[Exercise goal]:
Return each line in the records below that includes "equation".

[Records from a collection]
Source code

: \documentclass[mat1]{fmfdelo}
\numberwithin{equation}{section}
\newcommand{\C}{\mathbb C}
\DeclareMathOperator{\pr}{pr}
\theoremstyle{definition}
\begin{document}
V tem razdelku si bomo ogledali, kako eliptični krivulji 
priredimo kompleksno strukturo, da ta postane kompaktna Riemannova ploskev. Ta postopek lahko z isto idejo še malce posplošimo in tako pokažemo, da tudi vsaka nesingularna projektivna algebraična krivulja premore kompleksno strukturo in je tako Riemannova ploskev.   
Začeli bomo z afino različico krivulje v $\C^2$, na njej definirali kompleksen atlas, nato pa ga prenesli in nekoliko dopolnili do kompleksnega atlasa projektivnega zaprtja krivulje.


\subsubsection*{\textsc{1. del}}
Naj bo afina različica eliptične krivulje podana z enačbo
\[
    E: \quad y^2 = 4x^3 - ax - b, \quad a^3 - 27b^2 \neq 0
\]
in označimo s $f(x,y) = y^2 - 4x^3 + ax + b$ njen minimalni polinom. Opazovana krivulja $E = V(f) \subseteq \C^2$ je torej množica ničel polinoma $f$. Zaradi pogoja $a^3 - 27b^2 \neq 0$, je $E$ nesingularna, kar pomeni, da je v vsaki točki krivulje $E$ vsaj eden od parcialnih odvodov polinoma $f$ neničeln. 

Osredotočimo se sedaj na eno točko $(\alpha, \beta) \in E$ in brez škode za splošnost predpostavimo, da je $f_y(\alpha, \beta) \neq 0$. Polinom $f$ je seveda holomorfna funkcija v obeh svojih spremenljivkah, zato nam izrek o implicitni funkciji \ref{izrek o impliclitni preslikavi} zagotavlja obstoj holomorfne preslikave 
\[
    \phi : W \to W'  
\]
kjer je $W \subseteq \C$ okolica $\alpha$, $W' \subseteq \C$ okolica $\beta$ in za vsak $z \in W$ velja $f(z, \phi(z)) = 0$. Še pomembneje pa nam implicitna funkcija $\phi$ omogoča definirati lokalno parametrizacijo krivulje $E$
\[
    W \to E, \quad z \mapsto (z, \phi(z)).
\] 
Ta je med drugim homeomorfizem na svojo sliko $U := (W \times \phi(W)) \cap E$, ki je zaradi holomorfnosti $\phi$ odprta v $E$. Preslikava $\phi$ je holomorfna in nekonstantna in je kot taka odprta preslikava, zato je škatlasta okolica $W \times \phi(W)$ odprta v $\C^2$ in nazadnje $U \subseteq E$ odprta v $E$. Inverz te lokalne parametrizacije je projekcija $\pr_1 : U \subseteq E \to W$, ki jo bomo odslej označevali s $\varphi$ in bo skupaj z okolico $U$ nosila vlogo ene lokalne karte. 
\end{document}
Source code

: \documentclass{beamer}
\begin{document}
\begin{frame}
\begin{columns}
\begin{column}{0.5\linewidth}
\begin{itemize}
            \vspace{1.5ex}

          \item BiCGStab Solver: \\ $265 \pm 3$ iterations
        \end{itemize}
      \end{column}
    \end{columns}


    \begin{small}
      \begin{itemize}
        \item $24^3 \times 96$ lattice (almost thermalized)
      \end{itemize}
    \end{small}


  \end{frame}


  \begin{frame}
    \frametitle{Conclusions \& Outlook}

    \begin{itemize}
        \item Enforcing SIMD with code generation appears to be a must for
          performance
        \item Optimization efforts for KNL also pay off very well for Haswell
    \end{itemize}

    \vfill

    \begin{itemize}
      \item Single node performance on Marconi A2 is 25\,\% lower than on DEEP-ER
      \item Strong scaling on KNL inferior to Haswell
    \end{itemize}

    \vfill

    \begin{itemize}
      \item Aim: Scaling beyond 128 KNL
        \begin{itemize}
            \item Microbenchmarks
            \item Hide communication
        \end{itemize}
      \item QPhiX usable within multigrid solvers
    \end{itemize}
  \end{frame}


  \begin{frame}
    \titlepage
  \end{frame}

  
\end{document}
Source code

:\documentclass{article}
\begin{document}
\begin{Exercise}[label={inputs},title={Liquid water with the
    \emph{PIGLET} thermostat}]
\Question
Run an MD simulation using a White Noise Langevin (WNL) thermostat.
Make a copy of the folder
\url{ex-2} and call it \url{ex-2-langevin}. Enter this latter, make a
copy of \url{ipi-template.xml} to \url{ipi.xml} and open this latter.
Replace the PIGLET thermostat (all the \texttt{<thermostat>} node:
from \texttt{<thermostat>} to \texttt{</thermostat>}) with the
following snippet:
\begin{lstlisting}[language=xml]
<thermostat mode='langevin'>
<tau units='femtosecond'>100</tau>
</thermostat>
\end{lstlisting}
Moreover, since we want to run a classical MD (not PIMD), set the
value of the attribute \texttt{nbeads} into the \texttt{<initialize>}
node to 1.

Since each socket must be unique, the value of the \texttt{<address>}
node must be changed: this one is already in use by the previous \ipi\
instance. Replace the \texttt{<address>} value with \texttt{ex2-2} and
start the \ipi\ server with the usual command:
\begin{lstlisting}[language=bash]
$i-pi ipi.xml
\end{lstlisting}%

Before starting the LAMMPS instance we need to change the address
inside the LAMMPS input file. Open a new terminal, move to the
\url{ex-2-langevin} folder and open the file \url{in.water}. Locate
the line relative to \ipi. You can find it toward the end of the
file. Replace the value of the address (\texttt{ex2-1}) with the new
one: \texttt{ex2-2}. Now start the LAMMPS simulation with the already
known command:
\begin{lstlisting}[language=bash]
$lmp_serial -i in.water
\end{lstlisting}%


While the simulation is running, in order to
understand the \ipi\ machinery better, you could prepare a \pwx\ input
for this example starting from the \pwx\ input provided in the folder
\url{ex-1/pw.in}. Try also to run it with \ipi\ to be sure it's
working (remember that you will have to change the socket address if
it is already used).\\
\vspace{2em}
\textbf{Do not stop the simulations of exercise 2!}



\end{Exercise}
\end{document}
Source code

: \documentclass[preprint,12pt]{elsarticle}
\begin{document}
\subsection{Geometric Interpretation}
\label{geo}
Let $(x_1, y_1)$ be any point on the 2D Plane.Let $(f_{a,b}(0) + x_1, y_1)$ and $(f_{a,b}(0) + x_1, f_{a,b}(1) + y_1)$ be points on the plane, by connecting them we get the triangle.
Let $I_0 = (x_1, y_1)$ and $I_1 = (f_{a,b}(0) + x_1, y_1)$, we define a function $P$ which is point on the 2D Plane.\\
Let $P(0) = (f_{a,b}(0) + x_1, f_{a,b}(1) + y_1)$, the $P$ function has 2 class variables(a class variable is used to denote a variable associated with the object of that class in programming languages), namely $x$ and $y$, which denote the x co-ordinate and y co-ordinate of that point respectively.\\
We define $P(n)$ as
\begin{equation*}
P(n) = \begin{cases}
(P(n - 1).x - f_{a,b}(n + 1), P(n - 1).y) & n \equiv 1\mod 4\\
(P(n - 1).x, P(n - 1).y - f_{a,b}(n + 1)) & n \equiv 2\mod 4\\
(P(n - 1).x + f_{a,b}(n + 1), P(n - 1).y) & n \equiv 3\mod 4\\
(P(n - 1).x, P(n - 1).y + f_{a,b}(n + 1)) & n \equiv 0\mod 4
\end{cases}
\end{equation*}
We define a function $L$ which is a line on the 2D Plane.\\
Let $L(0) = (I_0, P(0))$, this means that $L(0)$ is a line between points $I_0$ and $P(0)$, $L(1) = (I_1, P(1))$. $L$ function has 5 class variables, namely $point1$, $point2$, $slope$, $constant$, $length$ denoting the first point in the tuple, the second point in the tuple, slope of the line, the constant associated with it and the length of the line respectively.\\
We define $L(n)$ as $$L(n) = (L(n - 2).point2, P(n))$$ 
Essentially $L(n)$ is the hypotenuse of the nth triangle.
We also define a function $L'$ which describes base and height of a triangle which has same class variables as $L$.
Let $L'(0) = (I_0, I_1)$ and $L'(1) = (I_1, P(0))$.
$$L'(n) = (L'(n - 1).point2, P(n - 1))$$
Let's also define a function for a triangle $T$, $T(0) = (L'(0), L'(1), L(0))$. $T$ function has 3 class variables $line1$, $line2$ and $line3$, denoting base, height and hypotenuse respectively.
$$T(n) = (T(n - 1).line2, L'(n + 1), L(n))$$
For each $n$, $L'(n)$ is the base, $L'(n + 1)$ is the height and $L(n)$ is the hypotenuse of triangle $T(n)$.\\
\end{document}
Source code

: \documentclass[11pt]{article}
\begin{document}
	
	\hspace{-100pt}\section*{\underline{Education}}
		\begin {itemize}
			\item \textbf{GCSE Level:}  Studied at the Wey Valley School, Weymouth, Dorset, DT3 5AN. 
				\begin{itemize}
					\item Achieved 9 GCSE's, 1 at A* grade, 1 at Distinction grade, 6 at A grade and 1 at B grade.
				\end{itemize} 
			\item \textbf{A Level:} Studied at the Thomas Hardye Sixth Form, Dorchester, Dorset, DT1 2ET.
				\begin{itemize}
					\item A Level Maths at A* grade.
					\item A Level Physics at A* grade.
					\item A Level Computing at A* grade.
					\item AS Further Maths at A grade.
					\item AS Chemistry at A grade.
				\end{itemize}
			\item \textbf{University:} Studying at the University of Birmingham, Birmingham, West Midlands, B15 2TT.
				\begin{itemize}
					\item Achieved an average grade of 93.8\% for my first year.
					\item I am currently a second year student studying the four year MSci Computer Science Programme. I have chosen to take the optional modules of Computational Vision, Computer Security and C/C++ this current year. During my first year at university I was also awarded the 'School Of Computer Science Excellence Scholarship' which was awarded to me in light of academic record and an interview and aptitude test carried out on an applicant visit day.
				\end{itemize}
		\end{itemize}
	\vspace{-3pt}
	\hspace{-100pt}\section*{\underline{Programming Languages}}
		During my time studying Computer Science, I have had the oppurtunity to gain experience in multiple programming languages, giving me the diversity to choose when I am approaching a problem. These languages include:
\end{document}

[Result of the exercise]:
\numberwithin{equation}{section}
\begin{equation*}
\end{equation*}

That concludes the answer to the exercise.